### Assigned task
Every entry below should be written out exactly, and no image should appear.

Rendered images with source text
------------------------------------------------------------------------

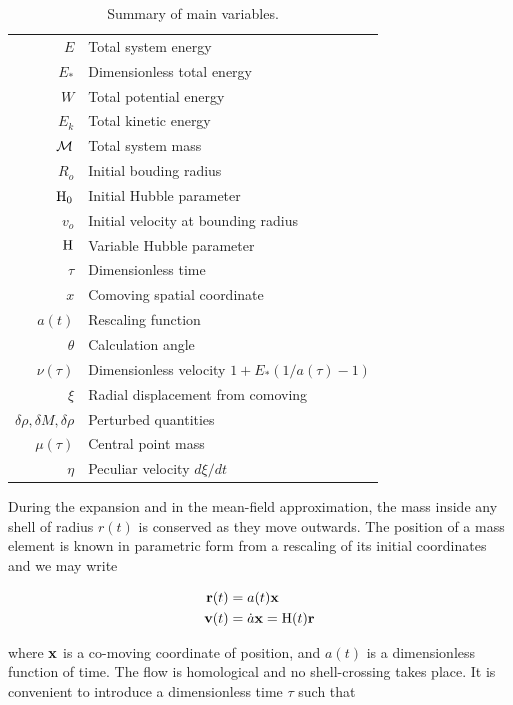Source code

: \begin{table}
\begin{center}
\caption{Summary of main variables.}
\label{Tab:identities}
\begin{tabularx}{\columnwidth}{rl}
\hline
$E$ & Total system energy \\
$E_*$ & Dimensionless total energy \\
$W$ & Total potential energy \\
$E_k$ & Total kinetic energy\\
$\cal M$ & Total system mass\\
$R_o$ & Initial bouding radius\\
${\textrm{H}}_0$ & Initial Hubble parameter\\
$v_o$ & Initial velocity at bounding radius\\
${\textrm{H}}$ & Variable Hubble parameter\\
$\tau$ & Dimensionless time\\
$x$ & Comoving spatial coordinate\\
$a(t)$ & Rescaling function\\
$\theta$ & Calculation angle\\
$\nu(\tau)$ & Dimensionless velocity $1 + E_*(1/a(\tau)-1)$\\
$\xi$ & Radial displacement from comoving \\
$\delta\rho,\delta M,\delta\rho$ & Perturbed quantities\\
$\mu(\tau)$ & Central point mass\\
$\eta$ & Peculiar velocity $d\xi/dt$\\
\hline
\end{tabularx}
\end{center}
\end{table}

During the expansion and in the mean-field approximation, the mass inside any shell of radius $r(t)$ is conserved as they move outwards. The position of a mass element is known in parametric form from a rescaling of its initial coordinates and we may write 

\begin{align} 
\bold{r}(t) &= a(t)\bold{x}\\
\bold{v}(t) &= \dot{a}\bold{x} = {\textrm{H}}(t)\bold{r} 
\end{align} 

 where $\bold{x}$ is a co-moving coordinate of position, and $a(t)$ is a dimensionless function of time. The flow is homological and no shell-crossing takes place. It is convenient to introduce a dimensionless time $\tau$ such that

------------------------------------------------------------------------

### Task output
Source code

: \begin{table}
\begin{center}
\caption{Summary of main variables.}
\label{Tab:identities}
\begin{tabularx}{\columnwidth}{rl}
\hline
$E$ & Total system energy \\
$E_*$ & Dimensionless total energy \\
$W$ & Total potential energy \\
$E_k$ & Total kinetic energy\\
$\cal M$ & Total system mass\\
$R_o$ & Initial bouding radius\\
${\textrm{H}}_0$ & Initial Hubble parameter\\
$v_o$ & Initial velocity at bounding radius\\
${\textrm{H}}$ & Variable Hubble parameter\\
$\tau$ & Dimensionless time\\
$x$ & Comoving spatial coordinate\\
$a(t)$ & Rescaling function\\
$\theta$ & Calculation angle\\
$\nu(\tau)$ & Dimensionless velocity $1 + E_*(1/a(\tau)-1)$\\
$\xi$ & Radial displacement from comoving \\
$\delta\rho,\delta M,\delta\rho$ & Perturbed quantities\\
$\mu(\tau)$ & Central point mass\\
$\eta$ & Peculiar velocity $d\xi/dt$\\
\hline
\end{tabularx}
\end{center}
\end{table}

During the expansion and in the mean-field approximation, the mass inside any shell of radius $r(t)$ is conserved as they move outwards. The position of a mass element is known in parametric form from a rescaling of its initial coordinates and we may write 

\begin{align} 
\bold{r}(t) &= a(t)\bold{x}\\
\bold{v}(t) &= \dot{a}\bold{x} = {\textrm{H}}(t)\bold{r} 
\end{align} 

 where $\bold{x}$ is a co-moving coordinate of position, and $a(t)$ is a dimensionless function of time. The flow is homological and no shell-crossing takes place. It is convenient to introduce a dimensionless time $\tau$ such that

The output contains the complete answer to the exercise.